I couldn’t find much information about your scoring system, but I guess it’s something along the lines of “the more people agree with you, the higher your score” with some impressive statistical math behind it that I wouldn’t understand anyway. If that is the case, would it be possible to generate a kind of “heat map” of a cube, where controversial areas are rendered as red and undisputed areas as green?

Players could then compare their solution with the general population and maybe get an idea of what went wrong.

Thanks,
Ben

That’s actually a great idea Ben!  We’ll look into it!


There is one thing to note however, which is that just because everyone else doesn’t agree with you doesn’t mean that you are wrong.  You could have found something correct which everyone else missed!  Unfortunately, we have no way of knowing whether what you did was right or wrong until well after the fact.  We opted for an inferior but more immediate point system rather than a more correct but more delayed system.

Matt,

I have had Ben’s experience, I also had several which took a long time and produced 0 (zero) or a 20 for a score. I was puzzled.

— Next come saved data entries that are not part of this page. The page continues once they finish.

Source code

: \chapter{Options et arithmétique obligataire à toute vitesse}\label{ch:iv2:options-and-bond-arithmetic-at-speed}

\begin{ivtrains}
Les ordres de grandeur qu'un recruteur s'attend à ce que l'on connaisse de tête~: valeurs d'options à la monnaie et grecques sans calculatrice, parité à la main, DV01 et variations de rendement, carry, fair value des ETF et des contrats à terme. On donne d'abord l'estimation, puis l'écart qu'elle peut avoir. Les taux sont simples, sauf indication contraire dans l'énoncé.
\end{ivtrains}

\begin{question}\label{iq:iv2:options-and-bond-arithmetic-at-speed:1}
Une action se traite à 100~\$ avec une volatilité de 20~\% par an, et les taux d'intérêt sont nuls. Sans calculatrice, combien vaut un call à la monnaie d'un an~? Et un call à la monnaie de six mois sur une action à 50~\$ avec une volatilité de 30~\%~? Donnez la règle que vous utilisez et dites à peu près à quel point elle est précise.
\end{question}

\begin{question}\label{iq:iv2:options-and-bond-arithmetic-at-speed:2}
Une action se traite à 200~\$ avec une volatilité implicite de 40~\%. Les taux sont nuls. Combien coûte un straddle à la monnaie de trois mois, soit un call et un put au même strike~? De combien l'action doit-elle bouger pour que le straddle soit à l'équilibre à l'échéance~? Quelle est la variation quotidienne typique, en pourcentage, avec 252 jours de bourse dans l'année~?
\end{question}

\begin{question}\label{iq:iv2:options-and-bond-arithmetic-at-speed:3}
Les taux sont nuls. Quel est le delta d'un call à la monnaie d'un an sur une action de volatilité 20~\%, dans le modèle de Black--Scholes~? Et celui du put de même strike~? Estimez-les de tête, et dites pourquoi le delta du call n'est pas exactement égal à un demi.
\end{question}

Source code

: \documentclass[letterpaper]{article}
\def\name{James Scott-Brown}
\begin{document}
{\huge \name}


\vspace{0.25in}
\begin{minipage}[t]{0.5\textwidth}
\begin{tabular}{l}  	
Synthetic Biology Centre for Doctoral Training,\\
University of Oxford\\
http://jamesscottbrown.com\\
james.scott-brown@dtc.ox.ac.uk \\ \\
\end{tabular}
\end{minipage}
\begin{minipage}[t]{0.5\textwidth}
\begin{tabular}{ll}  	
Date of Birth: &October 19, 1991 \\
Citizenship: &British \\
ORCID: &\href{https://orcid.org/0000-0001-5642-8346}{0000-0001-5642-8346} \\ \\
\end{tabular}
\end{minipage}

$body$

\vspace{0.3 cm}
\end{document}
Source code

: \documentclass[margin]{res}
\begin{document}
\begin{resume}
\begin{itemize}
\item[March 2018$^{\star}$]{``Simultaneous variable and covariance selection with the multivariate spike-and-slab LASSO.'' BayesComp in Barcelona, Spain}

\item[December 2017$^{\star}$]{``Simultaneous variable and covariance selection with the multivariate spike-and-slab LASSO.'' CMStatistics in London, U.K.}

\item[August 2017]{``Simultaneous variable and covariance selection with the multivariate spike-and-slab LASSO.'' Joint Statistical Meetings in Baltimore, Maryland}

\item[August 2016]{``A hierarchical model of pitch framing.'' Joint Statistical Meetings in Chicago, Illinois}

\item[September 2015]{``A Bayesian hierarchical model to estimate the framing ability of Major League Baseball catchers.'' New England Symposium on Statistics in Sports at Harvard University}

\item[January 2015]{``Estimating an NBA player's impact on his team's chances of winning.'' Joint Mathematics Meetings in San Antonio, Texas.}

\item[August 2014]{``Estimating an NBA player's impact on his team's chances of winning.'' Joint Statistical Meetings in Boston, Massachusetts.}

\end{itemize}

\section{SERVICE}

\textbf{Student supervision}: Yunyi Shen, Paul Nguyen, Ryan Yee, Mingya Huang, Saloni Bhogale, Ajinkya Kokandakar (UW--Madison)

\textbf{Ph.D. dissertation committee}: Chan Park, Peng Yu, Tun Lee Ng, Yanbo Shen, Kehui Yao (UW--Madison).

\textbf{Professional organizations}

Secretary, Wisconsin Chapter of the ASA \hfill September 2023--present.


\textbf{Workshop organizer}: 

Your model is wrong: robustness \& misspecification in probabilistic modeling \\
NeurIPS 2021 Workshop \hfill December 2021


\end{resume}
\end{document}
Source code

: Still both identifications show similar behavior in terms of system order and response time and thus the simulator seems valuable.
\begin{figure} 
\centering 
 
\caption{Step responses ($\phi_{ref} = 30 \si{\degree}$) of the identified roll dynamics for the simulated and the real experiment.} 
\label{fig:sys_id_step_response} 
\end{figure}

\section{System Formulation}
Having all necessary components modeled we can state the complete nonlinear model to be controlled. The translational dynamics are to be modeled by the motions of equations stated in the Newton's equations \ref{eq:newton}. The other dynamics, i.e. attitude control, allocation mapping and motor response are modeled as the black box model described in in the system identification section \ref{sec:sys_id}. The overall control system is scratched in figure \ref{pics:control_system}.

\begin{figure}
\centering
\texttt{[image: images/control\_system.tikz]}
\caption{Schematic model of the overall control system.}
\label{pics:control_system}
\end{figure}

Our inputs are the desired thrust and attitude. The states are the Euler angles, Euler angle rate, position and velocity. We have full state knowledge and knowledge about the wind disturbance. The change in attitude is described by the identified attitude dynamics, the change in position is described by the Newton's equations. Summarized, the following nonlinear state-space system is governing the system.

Here are two suggestions to help you and Ben and myself:

  1. Please Give us feedback in the 3D window of the mode score and mean score, not the average score because average is not a helpful description here of what we want to know. This would address Ben’s request directly and provide feedback of what everyone is up against with a simple numeric display rather than adding more graphic computation. Also, do not show how many have worked on a cell, that would raise the number of people who would skip the cell.

  2. For your quality assurance and to prevent majority false positives, provide a feedback tool, such as a lasso paint tool in red to ‘flag’ or ‘mark’ a questionable area. For example, I’ve done enough cubes to come across the AI painting across boundaries or the opposite, I would have liked to drawn a red line around the questionable area and then moved on in my coloring.

You would not be adding to your workload to provide a tool like this but actually we would do more of your quality inspection and that would reduce your workload at the end of the process when checking the complete cell for accuracy. For example, a graphic of the completed cell could show dots or ‘x’s’ or a meaningful symbol where most color-ers ran into trouble interpreting the slices. You could then go in by hand and make a final decision. The feedback flags would tally so you could inspect the highest tally areas on a cell for accuracy. We ought not have a cell ID or a way to go back to a cell, you need us to be blind to the cell identity when we work on it rather than get involved in interpretation.

Hope this is helpful!

Flamingo Marty

Hey Flamingo Marty,


Those are interesting ideas too.  I’m not sure how I feel about 1.  On the one hand, it lets you know if you are in the right ballpark, but on the other hand, I can see it as being very discouraging to find out that you are doing much worse than everyone else who did this cell.  We’ve been trying to avoid giving negative feedback.

Number 2 is very hard.  I agree that in the long run, it might make things easier for us, but in the short term, it’s a large amount of work for very little gain.  The workarounds of you guys skipping mergers, and us cleaning up seeds with mergers, while annoying, is a lot less work that allowing users to fix it.  That having been said, if we did have a feature like that, it would be basically exactly as you described.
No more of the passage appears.